El nacionalismo es una semilla que se planta desde la infancia y condiciona durante todo el resto de la vida lo que cree, piensa y hace la persona. De ahí la importancia de la inmersión educativa y cultural. Obviamente la persona tiene necesidades básicas de supervivencia y necesitará equilibrar ambas pulsiones. Pero en cuanto tenga la más mínima percepción de que sus necesidades básicas están garantizadas, el sentimiento nacionalista brotará con toda su fuerza y perseguirá siempre objetivos máximos, porque esa es su naturaleza.

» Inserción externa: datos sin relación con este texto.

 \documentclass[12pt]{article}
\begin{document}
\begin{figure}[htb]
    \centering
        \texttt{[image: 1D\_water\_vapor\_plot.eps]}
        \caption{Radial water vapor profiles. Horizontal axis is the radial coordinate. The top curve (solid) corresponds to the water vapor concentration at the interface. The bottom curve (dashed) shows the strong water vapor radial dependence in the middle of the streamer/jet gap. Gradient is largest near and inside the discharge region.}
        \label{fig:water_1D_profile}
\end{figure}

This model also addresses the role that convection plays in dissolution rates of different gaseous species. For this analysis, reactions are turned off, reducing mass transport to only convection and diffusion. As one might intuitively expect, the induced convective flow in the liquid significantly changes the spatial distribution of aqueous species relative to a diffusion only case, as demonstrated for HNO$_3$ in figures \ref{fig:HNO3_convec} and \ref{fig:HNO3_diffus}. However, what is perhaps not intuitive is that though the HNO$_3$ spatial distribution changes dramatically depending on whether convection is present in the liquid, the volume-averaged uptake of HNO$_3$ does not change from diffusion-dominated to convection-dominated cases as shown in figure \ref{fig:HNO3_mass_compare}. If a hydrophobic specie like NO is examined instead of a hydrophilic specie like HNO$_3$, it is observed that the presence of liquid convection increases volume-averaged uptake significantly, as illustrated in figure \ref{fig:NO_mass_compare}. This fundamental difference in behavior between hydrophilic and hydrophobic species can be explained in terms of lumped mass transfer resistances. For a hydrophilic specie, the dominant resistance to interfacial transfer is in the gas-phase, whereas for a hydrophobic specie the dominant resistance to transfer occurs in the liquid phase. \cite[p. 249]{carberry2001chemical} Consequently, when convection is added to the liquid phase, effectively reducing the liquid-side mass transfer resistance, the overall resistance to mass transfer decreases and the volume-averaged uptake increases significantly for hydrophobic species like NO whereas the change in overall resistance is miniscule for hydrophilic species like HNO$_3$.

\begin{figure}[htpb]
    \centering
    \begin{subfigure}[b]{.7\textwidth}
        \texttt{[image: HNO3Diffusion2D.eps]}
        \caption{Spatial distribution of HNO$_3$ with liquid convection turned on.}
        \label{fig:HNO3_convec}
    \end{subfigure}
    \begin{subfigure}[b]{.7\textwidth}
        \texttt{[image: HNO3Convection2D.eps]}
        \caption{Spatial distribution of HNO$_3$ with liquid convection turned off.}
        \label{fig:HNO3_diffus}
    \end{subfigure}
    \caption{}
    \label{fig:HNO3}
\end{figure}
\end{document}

En Cataluña esta semilla está muy extendida en la población. Y cuando se han dejado engañar al decirles que sus necesidades básicas están garantizadas, que la independencia era posible y les iba a salir gratis, muchísima gente, esos nacionalistas conservadores y moderados de Pujol, se han permitido dar rienda suelta a su sentimiento nacionalista, porque ya estaba la semilla.

Algunos de semilla tibia e incluso sin semilla, se han dejado engañar con eso de que España nos roba y cuando seamos independientes vamos a vivir mucho mejor. También acompaña un señuelo emocional: aunque ahora seas algo impuro, te dejamos entrar en la comunidad sagrada de la nación elegida como un igual a nosotros los puros. A mucha gente esta oferta le resulta irresistible, no están sobrados de autoestima. Obviamente, es mentira eso de que te tratarán como a un igual. Nunca serás como ellos. Pero cuando te enteres ya será tarde.

Conclusión: amamos tanto a los catalanes que impedimos que se independicen.